[DATA EXTRACTS]

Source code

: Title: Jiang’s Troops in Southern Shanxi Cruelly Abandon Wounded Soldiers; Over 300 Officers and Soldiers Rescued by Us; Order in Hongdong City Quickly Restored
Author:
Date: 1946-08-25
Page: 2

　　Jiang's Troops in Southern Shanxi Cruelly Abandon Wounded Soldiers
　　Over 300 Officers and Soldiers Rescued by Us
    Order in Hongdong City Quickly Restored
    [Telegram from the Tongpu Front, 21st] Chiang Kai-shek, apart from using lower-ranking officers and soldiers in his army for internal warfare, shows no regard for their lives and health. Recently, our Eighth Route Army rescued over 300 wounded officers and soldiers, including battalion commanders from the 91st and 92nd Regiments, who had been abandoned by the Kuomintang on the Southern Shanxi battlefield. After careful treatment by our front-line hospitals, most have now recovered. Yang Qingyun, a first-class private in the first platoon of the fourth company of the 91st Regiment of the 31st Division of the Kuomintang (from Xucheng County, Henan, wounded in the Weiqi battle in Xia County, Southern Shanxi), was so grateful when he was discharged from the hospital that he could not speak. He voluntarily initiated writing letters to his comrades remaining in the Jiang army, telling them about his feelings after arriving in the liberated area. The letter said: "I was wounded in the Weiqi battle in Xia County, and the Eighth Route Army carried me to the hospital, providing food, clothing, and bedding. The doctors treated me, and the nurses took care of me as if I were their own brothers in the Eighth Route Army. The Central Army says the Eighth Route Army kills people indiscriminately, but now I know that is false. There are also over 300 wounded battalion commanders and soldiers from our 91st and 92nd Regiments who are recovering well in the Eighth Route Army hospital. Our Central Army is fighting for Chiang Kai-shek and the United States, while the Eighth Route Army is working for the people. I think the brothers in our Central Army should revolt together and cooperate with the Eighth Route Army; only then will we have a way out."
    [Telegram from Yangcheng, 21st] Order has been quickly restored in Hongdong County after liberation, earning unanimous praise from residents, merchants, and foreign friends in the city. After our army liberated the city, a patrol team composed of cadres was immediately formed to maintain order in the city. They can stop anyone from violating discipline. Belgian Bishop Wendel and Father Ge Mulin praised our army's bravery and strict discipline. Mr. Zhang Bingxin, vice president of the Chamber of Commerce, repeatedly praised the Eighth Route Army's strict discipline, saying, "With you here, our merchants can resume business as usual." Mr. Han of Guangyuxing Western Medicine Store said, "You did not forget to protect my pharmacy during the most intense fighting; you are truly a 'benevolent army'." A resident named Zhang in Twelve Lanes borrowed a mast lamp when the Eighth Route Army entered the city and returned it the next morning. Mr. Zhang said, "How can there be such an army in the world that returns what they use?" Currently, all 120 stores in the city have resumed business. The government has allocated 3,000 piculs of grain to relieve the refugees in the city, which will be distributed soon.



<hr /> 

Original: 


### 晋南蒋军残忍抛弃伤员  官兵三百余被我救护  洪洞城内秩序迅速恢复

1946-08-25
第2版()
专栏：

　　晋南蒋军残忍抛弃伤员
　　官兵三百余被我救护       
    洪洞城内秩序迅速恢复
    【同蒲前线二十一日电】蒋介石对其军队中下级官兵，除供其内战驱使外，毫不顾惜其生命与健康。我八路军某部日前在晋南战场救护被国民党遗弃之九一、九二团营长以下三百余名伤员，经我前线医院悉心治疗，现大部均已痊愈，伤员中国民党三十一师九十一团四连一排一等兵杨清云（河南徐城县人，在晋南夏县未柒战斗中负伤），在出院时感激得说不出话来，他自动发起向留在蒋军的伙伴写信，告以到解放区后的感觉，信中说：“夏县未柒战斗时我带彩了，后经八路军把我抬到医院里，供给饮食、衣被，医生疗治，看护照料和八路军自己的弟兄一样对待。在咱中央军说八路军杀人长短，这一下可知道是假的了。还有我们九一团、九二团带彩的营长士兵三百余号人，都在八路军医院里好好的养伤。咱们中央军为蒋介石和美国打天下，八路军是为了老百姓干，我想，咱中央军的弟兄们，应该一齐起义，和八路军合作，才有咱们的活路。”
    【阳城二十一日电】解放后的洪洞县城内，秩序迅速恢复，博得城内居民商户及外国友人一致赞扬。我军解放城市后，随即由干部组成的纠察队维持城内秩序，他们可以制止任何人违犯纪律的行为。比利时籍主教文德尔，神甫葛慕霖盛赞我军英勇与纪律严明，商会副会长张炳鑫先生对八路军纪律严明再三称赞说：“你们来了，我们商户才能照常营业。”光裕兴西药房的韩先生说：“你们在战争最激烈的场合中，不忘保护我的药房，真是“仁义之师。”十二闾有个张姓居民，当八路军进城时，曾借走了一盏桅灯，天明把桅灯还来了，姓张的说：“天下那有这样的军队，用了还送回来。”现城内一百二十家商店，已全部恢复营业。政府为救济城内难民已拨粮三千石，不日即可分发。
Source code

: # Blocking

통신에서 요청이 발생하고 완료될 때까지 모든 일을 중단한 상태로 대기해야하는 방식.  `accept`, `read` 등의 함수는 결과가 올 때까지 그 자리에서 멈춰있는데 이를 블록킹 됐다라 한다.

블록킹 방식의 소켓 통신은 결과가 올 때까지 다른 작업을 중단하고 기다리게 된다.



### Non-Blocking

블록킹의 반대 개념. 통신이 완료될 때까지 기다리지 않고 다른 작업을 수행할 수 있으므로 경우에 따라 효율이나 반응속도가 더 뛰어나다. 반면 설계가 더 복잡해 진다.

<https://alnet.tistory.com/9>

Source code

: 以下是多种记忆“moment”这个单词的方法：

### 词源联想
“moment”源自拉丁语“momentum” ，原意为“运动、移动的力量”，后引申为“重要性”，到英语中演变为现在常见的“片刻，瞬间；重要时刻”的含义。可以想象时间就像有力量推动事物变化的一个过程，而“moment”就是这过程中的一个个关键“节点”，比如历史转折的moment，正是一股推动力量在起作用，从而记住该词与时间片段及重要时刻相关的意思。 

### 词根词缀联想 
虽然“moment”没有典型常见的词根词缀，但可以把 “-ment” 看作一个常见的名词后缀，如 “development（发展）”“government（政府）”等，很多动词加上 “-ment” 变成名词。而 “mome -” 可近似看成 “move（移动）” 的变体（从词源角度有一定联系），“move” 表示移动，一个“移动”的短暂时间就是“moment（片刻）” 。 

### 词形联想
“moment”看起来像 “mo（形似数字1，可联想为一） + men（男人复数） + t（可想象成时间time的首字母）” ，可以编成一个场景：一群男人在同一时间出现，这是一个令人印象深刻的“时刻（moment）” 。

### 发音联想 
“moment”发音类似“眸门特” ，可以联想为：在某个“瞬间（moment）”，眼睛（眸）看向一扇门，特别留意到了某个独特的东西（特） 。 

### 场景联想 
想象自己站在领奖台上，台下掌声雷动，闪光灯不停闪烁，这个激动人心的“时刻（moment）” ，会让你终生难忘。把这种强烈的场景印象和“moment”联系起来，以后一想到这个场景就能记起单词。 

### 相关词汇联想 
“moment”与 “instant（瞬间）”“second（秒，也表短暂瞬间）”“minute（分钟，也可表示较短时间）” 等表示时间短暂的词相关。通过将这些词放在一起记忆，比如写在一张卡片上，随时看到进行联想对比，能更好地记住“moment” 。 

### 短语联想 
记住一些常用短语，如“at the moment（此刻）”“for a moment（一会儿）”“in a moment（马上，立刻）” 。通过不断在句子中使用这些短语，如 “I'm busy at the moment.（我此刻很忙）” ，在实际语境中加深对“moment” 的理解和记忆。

[/DATA EXTRACTS]

# [WHAT YOU HAVE TO DO]
In the entries above, some lines may contain the string "洪洞城内秩序迅速恢复"; report how many, without additional comment.

# [WRITTEN ANSWER]
2